Print the records below exactly as they appear.

*** Begin section ***

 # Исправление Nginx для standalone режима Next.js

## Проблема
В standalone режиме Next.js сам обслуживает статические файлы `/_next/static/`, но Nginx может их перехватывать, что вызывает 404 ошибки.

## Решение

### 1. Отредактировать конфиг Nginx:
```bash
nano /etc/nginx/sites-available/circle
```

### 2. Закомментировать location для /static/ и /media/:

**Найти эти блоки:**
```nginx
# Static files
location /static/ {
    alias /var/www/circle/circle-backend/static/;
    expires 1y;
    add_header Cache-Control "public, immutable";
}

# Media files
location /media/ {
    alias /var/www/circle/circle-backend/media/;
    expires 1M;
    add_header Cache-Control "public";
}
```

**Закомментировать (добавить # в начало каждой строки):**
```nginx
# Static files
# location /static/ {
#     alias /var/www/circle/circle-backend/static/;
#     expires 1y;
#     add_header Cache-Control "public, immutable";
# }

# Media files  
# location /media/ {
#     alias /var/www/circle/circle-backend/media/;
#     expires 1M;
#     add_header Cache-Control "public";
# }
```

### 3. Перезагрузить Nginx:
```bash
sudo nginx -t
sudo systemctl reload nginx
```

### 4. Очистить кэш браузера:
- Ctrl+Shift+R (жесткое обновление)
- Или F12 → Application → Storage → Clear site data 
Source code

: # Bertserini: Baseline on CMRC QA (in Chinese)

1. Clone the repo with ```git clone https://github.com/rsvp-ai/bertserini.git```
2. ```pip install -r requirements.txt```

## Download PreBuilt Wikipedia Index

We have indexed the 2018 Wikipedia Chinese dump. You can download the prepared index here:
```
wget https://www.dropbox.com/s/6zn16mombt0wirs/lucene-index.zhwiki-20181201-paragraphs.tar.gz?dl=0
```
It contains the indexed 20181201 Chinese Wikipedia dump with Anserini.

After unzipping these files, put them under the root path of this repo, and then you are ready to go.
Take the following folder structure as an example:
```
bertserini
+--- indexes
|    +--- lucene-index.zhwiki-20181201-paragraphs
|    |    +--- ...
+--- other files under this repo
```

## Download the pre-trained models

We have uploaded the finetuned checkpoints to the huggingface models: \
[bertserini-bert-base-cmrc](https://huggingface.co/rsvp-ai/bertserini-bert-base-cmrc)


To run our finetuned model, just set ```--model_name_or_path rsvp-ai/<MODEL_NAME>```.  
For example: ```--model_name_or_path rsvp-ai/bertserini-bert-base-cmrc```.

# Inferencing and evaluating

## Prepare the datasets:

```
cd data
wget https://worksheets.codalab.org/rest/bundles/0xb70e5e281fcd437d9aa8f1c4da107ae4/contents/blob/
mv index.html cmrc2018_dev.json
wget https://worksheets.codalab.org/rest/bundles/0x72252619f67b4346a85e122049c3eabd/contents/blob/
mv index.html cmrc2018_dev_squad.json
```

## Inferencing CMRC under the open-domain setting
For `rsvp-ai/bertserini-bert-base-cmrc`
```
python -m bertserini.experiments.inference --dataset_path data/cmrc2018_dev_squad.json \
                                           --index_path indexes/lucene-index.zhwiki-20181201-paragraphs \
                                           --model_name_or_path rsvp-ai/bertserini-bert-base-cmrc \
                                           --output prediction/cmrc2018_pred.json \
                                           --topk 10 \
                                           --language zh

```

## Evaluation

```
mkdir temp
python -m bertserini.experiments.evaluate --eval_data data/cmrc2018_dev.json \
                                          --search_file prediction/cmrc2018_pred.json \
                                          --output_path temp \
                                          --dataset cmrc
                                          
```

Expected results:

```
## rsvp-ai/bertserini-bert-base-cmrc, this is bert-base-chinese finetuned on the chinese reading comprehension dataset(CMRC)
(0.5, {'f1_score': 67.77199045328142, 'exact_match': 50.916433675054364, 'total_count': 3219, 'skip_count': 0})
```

*** End section ***

**Result of this task**
 # Исправление Nginx для standalone режима Next.js

## Проблема
В standalone режиме Next.js сам обслуживает статические файлы `/_next/static/`, но Nginx может их перехватывать, что вызывает 404 ошибки.

## Решение

### 1. Отредактировать конфиг Nginx:
```bash
nano /etc/nginx/sites-available/circle
```

### 2. Закомментировать location для /static/ и /media/:

**Найти эти блоки:**
```nginx
# Static files
location /static/ {
    alias /var/www/circle/circle-backend/static/;
    expires 1y;
    add_header Cache-Control "public, immutable";
}

# Media files
location /media/ {
    alias /var/www/circle/circle-backend/media/;
    expires 1M;
    add_header Cache-Control "public";
}
```

**Закомментировать (добавить # в начало каждой строки):**
```nginx
# Static files
# location /static/ {
#     alias /var/www/circle/circle-backend/static/;
#     expires 1y;
#     add_header Cache-Control "public, immutable";
# }

# Media files  
# location /media/ {
#     alias /var/www/circle/circle-backend/media/;
#     expires 1M;
#     add_header Cache-Control "public";
# }
```

### 3. Перезагрузить Nginx:
```bash
sudo nginx -t
sudo systemctl reload nginx
```

### 4. Очистить кэш браузера:
- Ctrl+Shift+R (жесткое обновление)
- Или F12 → Application → Storage → Clear site data 
Source code

: # Bertserini: Baseline on CMRC QA (in Chinese)

1. Clone the repo with ```git clone https://github.com/rsvp-ai/bertserini.git```
2. ```pip install -r requirements.txt```

## Download PreBuilt Wikipedia Index

We have indexed the 2018 Wikipedia Chinese dump. You can download the prepared index here:
```
wget https://www.dropbox.com/s/6zn16mombt0wirs/lucene-index.zhwiki-20181201-paragraphs.tar.gz?dl=0
```
It contains the indexed 20181201 Chinese Wikipedia dump with Anserini.

After unzipping these files, put them under the root path of this repo, and then you are ready to go.
Take the following folder structure as an example:
```
bertserini
+--- indexes
|    +--- lucene-index.zhwiki-20181201-paragraphs
|    |    +--- ...
+--- other files under this repo
```

## Download the pre-trained models

We have uploaded the finetuned checkpoints to the huggingface models: \
[bertserini-bert-base-cmrc](https://huggingface.co/rsvp-ai/bertserini-bert-base-cmrc)


To run our finetuned model, just set ```--model_name_or_path rsvp-ai/<MODEL_NAME>```.  
For example: ```--model_name_or_path rsvp-ai/bertserini-bert-base-cmrc```.

# Inferencing and evaluating

## Prepare the datasets:

```
cd data
wget https://worksheets.codalab.org/rest/bundles/0xb70e5e281fcd437d9aa8f1c4da107ae4/contents/blob/
mv index.html cmrc2018_dev.json
wget https://worksheets.codalab.org/rest/bundles/0x72252619f67b4346a85e122049c3eabd/contents/blob/
mv index.html cmrc2018_dev_squad.json
```

## Inferencing CMRC under the open-domain setting
For `rsvp-ai/bertserini-bert-base-cmrc`
```
python -m bertserini.experiments.inference --dataset_path data/cmrc2018_dev_squad.json \
                                           --index_path indexes/lucene-index.zhwiki-20181201-paragraphs \
                                           --model_name_or_path rsvp-ai/bertserini-bert-base-cmrc \
                                           --output prediction/cmrc2018_pred.json \
                                           --topk 10 \
                                           --language zh

```

## Evaluation

```
mkdir temp
python -m bertserini.experiments.evaluate --eval_data data/cmrc2018_dev.json \
                                          --search_file prediction/cmrc2018_pred.json \
                                          --output_path temp \
                                          --dataset cmrc
                                          
```

Expected results:

```
## rsvp-ai/bertserini-bert-base-cmrc, this is bert-base-chinese finetuned on the chinese reading comprehension dataset(CMRC)
(0.5, {'f1_score': 67.77199045328142, 'exact_match': 50.916433675054364, 'total_count': 3219, 'skip_count': 0})
```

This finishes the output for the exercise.